Instructions to follow:
Check every line of the data below for the word "city". Copy the ones that have it.

● ● ●

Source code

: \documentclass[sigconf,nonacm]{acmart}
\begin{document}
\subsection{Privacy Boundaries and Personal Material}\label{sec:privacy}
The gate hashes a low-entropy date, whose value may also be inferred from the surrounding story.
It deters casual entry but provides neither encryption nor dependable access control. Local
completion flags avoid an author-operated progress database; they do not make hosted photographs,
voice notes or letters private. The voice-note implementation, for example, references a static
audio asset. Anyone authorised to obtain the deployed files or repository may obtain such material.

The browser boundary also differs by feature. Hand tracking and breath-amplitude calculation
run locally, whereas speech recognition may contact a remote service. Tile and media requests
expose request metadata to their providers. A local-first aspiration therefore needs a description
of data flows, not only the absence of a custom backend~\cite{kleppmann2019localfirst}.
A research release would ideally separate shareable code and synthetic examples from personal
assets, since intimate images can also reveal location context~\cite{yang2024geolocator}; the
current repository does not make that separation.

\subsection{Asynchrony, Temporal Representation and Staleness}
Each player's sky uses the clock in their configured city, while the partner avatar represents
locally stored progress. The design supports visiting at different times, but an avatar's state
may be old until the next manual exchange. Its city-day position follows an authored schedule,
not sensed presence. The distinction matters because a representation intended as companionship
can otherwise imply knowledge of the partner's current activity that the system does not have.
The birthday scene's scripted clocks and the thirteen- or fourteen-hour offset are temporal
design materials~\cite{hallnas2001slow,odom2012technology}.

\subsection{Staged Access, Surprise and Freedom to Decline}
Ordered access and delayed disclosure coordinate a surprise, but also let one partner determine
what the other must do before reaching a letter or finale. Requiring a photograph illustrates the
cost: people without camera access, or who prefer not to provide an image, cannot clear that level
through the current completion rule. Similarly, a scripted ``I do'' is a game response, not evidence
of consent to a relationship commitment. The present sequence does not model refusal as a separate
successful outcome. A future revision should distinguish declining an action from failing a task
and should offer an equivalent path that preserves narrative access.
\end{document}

● ● ●

Expected answer:
Each player's sky uses the clock in their configured city, while the partner avatar represents
may be old until the next manual exchange. Its city-day position follows an authored schedule,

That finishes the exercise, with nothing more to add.